Loading Data from S3 to FSx and Using S3 as Backup

This section describes how to load data from Amazon S3 into an FSx for Lustre file system using Data Repository Associations (DRA), and presents a recommended strategy for using S3 as durable storage to back up data when using FSx scratch file systems.

Background and Design Philosophy

FSx for Lustre scratch file systems provide very high I/O performance at low cost, but they are not durable storage:

Scratch FSx does not replicate data
Scratch FSx does not support backups
Data loss is possible in the event of service or hardware failure

Therefore:

FSx scratch must never be treated as the only copy of important data
Amazon S3 should be used as the authoritative source and/or backup

The recommended design is:

Input data: stored durably in S3, imported into FSx for fast access
Output data: written to FSx during computation and exported back to S3

Data Repository Associations (DRA)

A Data Repository Association (DRA) links a directory inside FSx to an S3 bucket or prefix.

For example:

FSx path /ExtData ↔ s3://my-bucket/ExtData/
FSx path /output ↔ s3://my-bucket/output/

After mounting FSx locally at /fsx_input, these appear as:

/fsx_input/ExtData
/fsx_input/output

A file system may have multiple DRAs, provided their FSx paths do not overlap.
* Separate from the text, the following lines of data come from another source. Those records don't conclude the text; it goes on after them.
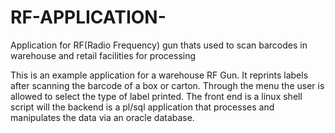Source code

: # RF-APPLICATION-
Application for RF(Radio Frequency) gun thats used to scan barcodes in warehouse and retail facilities for processing 


This is an example application for a warehouse RF Gun. It reprints labels after scanning the barcode of a box or carton. 
Through the menu the user is allowed to select the type of label printed. The front end is a linux shell script will the backend is 
a pl/sql application that processes and manipulates the data via an oracle database.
How Data Is Loaded from S3 to FSx

It is important to understand that creating a DRA does not immediately copy all file contents from S3.

By default:

FSx does not proactively import metadata or file contents
Metadata and data are imported lazily when files are accessed
This behavior saves time and storage for large datasets

There are three ways to populate data from S3 to FSx.

Method 1: On-Demand Loading (Default)

If auto-import policies are enabled on the DRA:

Files and directories appear immediately under FSx
File contents are fetched automatically when first accessed

Example:

ls /fsx-input/ExtData
cat /fsx-input/ExtData/example.nc

This method is sufficient for most workflows and requires no manual action.

Method 2: Batch Metadata Import (Recommended After Creation)

To ensure the full directory structure appears immediately, run a metadata import task.

Auto-import policies are enabled by default, you can check by:

Checking Auto-Import Policies via AWS Console

Go to AWS Console → FSx

Select your FSx for Lustre file system

Open the Data repository tab

In the Data repository associations table, check the Import policy column for each DRA

Possible values include:

NEW, CHANGED, DELETED Auto-import is enabled. FSx will automatically detect new, modified, and deleted objects in the associated S3 path.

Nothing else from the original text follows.